Task data section start

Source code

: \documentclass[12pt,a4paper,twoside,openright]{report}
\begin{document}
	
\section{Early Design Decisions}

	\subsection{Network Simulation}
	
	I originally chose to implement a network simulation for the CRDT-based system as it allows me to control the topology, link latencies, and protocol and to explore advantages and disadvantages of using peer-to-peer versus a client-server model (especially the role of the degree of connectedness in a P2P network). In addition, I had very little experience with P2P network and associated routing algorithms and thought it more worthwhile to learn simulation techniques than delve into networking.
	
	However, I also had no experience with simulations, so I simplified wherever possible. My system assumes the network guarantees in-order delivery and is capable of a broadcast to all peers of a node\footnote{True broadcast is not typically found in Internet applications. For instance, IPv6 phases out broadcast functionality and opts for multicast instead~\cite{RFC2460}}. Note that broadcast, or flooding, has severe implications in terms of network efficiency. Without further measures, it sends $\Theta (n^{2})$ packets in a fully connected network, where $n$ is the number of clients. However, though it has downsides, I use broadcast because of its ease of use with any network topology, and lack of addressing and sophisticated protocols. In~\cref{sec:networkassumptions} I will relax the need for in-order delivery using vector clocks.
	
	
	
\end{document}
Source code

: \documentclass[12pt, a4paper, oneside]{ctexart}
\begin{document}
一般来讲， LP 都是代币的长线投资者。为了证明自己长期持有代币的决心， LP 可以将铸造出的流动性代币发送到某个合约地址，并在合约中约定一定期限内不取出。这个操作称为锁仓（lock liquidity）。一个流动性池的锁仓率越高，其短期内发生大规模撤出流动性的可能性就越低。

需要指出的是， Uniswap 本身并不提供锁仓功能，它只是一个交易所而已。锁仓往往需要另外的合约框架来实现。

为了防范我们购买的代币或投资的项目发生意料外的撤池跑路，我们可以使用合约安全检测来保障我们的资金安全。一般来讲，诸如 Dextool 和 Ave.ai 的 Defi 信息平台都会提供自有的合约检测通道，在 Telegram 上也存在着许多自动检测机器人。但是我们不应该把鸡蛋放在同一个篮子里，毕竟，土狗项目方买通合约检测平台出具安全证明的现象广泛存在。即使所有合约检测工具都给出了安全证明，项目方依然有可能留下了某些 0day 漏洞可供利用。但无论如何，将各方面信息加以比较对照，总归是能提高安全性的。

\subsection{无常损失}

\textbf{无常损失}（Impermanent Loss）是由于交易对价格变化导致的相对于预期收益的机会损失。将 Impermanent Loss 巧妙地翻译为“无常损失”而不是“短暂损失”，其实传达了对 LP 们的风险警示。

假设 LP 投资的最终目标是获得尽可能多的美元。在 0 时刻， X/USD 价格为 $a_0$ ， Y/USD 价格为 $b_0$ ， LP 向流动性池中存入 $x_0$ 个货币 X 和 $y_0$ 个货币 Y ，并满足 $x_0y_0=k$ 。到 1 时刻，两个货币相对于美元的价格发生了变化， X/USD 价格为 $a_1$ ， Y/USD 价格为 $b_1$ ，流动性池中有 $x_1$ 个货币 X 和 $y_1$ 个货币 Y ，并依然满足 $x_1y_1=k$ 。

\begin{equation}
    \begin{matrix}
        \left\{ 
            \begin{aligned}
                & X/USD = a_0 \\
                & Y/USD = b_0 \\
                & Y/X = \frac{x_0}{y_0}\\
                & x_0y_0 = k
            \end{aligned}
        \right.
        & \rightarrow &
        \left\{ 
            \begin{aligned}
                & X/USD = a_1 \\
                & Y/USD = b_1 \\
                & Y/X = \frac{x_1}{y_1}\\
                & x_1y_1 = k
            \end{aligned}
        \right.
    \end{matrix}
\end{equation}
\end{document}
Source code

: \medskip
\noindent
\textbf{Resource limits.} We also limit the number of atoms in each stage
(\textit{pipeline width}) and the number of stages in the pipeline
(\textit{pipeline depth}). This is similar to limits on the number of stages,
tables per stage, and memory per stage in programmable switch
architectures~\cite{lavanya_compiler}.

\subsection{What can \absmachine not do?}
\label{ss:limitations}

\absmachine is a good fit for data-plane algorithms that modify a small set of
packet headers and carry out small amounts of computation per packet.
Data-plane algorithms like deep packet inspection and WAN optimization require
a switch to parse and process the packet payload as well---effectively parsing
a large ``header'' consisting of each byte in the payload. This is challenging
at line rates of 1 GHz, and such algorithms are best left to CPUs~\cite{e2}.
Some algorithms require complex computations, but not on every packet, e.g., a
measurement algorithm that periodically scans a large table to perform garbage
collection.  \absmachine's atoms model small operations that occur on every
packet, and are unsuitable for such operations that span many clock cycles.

Task data section end

## Task brief
Every line in the records above that contains the word "operations" should be copied out.

## Exercise output
collection.  \absmachine's atoms model small operations that occur on every
packet, and are unsuitable for such operations that span many clock cycles.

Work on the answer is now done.